In dress, it was the aim of every one to disguise the hideous prison-garb as much as possible, the results often being ludicrous in the extreme.
Everybody was more or less busy. There were schoolmasters and music teachers, a band, a boxing academy, a dancing school, a glee-club, and a theatre. There were straw-basket making, imitation Chinese wood-carving, and much false coining, the lead of No. 6 roof coming in very handy for this trade. Washermen charged a halfpenny a piece, or one penny including soap and starch.
No. 4 was the bad prison—the Ball Alley of the roughs. Each prison, except No. 4, was managed by a committee of twelve, elected by the inmates. From their decisions there was no appeal. Gambling was universal, ranging from the penny ‘sweet-cloth’ to Vingt-et-un. Some of the play was high, and money was abundant, as many of the privateersmen had their prize-money. One man possessed £1,100 on Monday, and on Thursday he could not buy a cup of coffee. The rule which precluded from the privilege of parole all but the masters and first mates of privateers of fourteen guns and upwards brought a number of well-to-do men into the prison, and, moreover, the American Government allowance of 2½d. a day for soap, coffee, and tobacco, circulated money.

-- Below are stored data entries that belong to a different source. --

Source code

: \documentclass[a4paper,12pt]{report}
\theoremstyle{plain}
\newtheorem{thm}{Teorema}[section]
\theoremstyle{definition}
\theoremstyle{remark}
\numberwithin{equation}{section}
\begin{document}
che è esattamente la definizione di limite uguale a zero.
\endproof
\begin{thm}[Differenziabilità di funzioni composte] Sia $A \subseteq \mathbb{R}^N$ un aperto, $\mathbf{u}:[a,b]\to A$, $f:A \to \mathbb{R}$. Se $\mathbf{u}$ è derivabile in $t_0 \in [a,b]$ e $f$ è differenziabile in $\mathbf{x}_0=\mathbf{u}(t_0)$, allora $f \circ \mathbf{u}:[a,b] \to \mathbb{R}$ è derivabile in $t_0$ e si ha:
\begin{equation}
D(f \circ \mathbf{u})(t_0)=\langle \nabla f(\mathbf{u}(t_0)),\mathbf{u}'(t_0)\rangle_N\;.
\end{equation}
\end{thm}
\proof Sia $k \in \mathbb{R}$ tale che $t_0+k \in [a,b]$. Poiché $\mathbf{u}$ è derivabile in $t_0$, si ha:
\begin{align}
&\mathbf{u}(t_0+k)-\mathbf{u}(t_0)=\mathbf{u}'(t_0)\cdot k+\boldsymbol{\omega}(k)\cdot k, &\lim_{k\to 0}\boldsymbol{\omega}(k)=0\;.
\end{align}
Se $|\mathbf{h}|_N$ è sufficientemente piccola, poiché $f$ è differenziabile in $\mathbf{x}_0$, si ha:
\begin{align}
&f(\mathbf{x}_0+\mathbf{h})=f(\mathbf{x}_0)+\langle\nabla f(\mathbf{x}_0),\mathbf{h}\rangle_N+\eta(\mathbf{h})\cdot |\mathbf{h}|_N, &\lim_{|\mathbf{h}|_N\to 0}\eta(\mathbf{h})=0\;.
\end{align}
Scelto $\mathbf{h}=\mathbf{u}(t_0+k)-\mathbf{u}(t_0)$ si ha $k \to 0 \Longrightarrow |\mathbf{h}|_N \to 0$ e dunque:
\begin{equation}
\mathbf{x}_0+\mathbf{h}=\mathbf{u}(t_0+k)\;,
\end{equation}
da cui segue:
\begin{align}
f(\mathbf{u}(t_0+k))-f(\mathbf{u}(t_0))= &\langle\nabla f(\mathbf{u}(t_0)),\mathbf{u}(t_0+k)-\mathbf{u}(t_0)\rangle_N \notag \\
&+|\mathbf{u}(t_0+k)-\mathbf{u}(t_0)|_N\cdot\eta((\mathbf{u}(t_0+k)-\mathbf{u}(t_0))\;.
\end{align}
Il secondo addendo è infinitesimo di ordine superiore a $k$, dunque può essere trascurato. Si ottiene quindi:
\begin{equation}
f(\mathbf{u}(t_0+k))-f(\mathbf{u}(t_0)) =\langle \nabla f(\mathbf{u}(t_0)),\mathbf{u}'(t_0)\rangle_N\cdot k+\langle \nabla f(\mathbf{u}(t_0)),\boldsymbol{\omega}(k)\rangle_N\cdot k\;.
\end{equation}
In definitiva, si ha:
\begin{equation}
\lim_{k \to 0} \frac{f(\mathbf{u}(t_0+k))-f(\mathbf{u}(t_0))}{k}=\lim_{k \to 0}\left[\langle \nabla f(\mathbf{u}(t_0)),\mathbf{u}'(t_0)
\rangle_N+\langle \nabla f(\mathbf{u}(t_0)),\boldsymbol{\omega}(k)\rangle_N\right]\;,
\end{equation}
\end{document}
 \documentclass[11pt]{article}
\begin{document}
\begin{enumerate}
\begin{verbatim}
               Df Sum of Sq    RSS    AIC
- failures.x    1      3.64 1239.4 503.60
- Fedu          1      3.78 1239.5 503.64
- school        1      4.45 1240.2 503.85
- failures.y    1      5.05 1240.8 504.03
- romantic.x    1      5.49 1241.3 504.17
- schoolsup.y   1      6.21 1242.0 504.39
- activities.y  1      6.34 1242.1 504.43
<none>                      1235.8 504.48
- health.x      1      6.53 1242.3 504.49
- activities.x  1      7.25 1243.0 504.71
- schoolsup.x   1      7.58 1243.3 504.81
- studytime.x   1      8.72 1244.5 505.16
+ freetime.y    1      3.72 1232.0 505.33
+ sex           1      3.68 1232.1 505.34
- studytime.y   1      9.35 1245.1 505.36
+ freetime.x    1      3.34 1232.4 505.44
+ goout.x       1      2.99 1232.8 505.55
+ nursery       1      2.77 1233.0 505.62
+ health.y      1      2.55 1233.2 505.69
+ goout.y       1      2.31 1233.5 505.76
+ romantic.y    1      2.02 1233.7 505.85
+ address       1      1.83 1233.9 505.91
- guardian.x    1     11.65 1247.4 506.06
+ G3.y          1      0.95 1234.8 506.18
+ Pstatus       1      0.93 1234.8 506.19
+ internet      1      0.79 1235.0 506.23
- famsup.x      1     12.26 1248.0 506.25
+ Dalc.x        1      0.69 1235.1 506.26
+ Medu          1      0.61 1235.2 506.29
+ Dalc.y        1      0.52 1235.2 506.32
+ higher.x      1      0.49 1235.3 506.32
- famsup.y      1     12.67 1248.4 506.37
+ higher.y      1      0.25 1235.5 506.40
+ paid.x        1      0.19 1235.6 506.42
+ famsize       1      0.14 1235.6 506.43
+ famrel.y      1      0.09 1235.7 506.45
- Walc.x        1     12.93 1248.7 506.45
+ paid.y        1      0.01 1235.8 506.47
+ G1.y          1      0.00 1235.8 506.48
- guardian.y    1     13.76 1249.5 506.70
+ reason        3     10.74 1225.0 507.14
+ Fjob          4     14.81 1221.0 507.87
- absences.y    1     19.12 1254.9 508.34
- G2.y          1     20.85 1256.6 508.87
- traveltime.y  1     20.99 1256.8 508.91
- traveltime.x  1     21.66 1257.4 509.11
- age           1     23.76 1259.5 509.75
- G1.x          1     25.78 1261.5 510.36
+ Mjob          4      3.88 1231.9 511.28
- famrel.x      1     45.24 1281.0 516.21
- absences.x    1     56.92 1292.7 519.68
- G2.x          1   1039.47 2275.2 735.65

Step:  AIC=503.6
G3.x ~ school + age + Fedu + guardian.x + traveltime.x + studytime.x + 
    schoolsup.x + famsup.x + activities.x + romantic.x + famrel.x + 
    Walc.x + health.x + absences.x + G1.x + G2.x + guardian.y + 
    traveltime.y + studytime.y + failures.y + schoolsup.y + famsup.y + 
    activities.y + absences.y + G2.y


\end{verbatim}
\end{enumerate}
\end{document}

The following notes from the Journal of a Young Man of Massachusetts, Benjamin Waterhouse by name, whom we have already met on the Chatham hulks, are included, as they add a few details of life at Dartmoor to those already given.
Waterhouse says:
‘I shall only say that I found it, take it all in all, a less disagreeable prison than the ships; the life of a prudent, industrious, well-behaved man might here be rendered pretty easy, for a prison life, as was the case with some of our own countrymen and some Frenchmen; but the young, the idle, the giddy, fun-making youth generally reaped such fruit as he sowed. Gambling was the wide inlet to vice and disorder, and in this Frenchmen took the lead. These men would play away everything they possessed beyond the clothes to keep them decent. They have been known to game away a month’s provision, and when they had lost it, would shirk and steal for a month after for their subsistence. A man with some money in his pocket might live pretty well through the day in Dartmoor Prison, there being shops and stalls where every little article could be obtained; but added to this we had a good and constant market, and the bread and meat supplied by Government were not bad; and as good I presume as that given to British prisoners by our own Government.’
Bone Model of Guillotine
Made by prisoners of war at Dartmoor
He speaks very highly of the tall, thin, one-eyed Dr. Magrath, the prison doctor, but of his Scots assistant, McFarlane, as a rough, inhuman brute. Shortland, the governor, he describes as one who apparently revelled in the misery and discomfort of the prisoners under his charge, although in another place he defines him as a man, not so much bad-hearted, as an ill-educated, tactless boor.
Waterhouse describes the peculiarly harsh proceeding of Shortland after the discovery of the tunnel dug from under No. 6 caserne. All the prisoners with their baggage were driven into the yard of No. 1: thence in a few days to another yard, and so on from yard to yard, so that they could not get time to dig tunnels; at the same time they were subjected to all kinds of petty bullyings, such as being kept waiting upon numbering days in the open, in inclement weather, until Shortland should choose to put in an appearance. On one of these occasions the Americans refused to wait, and went back to their prisons, for which offence the market was stopped for two days.